### [TASK ITEM]
Count how many lines in the data below include "delete". Answer with the number only.

DATA IN THIS EXERCISE below:

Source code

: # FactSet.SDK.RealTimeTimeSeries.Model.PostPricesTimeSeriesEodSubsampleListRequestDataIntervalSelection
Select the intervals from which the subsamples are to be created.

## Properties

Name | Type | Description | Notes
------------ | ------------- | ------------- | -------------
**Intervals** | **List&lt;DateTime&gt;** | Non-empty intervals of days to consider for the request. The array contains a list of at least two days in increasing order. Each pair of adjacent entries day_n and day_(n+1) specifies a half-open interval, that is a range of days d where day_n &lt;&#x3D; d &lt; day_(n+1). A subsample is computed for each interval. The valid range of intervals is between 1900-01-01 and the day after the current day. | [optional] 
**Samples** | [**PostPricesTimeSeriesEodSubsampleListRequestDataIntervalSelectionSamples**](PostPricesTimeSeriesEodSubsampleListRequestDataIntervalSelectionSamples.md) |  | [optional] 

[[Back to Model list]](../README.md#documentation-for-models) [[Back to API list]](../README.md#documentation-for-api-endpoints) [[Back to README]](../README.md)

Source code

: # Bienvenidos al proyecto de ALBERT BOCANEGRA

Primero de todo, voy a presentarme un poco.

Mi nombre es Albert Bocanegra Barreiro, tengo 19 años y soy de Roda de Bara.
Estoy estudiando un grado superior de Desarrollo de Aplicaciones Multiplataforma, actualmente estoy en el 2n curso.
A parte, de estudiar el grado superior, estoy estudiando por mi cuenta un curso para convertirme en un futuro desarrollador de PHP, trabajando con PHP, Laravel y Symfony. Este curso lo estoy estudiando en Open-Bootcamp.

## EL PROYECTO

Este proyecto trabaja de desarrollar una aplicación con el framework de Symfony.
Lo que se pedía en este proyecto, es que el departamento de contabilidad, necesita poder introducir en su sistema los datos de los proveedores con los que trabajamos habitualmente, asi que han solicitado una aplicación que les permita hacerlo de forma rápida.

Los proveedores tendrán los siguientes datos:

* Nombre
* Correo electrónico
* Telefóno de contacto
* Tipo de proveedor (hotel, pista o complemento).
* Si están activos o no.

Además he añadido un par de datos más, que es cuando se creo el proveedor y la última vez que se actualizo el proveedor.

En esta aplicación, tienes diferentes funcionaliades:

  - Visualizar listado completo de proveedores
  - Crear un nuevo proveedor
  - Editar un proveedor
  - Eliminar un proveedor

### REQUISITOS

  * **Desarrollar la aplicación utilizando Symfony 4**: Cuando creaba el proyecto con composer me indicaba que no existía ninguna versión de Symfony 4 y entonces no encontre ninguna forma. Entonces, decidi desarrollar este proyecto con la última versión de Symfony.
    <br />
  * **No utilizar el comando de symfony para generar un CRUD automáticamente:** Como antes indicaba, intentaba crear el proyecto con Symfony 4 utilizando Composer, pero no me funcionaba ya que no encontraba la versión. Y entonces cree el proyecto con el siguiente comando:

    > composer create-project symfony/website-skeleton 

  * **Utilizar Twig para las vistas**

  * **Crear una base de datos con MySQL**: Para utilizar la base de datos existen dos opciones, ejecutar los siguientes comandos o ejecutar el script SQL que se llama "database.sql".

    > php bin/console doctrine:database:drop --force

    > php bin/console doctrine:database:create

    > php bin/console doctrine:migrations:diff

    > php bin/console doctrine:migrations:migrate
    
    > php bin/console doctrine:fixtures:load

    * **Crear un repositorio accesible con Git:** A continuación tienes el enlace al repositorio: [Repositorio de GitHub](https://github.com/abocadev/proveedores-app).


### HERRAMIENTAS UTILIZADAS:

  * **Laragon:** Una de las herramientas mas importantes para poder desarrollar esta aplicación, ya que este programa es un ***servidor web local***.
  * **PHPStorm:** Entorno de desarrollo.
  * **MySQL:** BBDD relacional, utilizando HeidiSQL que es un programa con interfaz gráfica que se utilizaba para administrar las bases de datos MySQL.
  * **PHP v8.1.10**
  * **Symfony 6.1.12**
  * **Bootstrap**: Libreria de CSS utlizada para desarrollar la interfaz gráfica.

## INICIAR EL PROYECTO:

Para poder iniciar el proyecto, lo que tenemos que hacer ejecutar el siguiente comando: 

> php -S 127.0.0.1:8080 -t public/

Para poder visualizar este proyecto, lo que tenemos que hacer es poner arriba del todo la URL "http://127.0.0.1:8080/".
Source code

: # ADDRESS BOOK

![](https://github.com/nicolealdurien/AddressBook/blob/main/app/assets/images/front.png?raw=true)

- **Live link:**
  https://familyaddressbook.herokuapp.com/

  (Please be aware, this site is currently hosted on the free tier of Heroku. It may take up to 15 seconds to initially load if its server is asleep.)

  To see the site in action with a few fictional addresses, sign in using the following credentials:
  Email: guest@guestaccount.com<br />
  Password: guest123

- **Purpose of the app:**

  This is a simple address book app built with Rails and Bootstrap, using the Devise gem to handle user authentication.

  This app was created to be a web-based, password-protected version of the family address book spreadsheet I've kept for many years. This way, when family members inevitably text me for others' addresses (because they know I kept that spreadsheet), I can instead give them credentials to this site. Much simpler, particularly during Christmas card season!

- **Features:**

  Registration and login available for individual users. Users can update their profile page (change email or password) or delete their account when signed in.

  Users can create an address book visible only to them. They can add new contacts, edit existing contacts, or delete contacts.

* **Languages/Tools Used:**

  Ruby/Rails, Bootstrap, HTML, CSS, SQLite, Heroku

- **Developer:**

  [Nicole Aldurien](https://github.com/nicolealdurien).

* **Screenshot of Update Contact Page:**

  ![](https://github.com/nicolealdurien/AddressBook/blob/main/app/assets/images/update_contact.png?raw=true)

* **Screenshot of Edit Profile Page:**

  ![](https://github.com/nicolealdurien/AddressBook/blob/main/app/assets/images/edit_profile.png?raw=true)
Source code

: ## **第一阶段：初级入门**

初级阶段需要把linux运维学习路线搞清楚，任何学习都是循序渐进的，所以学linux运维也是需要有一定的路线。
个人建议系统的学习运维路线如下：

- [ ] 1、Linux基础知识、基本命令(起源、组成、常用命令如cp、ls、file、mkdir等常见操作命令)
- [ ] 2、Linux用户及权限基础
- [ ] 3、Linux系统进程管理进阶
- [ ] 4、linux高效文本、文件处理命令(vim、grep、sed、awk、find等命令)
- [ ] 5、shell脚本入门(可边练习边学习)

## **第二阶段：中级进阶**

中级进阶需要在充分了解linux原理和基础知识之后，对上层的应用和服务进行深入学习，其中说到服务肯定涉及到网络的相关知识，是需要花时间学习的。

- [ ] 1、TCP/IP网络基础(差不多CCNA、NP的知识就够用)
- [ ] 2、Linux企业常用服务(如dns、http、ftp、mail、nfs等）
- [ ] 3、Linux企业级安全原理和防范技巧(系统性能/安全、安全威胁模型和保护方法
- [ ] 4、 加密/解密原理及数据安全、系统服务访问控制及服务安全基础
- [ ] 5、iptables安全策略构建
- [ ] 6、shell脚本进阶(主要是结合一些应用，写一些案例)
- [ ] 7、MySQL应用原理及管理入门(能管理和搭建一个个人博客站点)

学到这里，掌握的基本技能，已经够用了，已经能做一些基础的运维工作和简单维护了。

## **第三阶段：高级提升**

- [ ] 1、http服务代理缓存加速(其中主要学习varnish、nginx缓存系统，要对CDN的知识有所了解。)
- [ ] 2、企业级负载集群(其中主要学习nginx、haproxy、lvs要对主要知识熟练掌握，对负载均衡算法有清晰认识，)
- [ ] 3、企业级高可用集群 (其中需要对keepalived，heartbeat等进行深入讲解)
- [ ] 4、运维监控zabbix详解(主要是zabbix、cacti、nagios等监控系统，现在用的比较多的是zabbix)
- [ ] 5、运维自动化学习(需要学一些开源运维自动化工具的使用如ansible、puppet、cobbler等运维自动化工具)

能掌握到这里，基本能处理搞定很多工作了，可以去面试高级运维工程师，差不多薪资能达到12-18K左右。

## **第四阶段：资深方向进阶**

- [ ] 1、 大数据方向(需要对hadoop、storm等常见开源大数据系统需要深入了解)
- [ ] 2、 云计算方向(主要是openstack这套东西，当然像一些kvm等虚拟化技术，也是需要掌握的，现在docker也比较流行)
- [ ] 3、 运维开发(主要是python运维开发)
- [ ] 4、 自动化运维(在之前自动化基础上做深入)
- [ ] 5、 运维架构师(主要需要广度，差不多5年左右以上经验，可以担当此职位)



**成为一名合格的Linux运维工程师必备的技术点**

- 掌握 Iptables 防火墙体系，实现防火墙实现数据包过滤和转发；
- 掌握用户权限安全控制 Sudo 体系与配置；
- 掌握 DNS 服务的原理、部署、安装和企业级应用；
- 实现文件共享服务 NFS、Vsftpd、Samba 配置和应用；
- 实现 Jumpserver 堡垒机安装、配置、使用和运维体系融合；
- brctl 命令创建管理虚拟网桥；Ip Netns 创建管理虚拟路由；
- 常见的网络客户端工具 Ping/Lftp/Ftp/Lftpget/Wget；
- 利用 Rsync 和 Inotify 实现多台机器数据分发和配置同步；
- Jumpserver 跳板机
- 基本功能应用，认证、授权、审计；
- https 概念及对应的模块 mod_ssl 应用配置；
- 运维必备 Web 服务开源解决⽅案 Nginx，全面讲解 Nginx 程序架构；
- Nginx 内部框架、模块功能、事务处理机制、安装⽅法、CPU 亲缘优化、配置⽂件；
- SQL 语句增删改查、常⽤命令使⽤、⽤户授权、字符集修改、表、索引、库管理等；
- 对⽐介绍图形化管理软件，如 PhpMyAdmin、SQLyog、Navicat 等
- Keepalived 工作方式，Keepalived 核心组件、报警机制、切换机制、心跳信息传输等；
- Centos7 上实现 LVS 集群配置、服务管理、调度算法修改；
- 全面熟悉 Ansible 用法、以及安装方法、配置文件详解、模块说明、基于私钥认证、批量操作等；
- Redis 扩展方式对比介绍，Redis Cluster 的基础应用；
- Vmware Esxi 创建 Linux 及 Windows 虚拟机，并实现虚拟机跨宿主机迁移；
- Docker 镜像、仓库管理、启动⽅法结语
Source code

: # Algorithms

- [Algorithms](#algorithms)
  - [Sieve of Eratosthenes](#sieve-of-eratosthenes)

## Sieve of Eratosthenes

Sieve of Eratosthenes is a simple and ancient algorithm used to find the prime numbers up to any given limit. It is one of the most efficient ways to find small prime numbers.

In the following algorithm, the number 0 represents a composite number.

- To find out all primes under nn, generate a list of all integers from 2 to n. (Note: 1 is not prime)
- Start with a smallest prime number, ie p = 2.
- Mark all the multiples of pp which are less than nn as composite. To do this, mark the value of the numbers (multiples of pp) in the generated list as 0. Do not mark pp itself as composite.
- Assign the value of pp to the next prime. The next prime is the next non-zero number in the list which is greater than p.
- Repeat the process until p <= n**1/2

End of DATA IN THIS EXERCISE.

### [RESPONSE TO THIS TASK]
2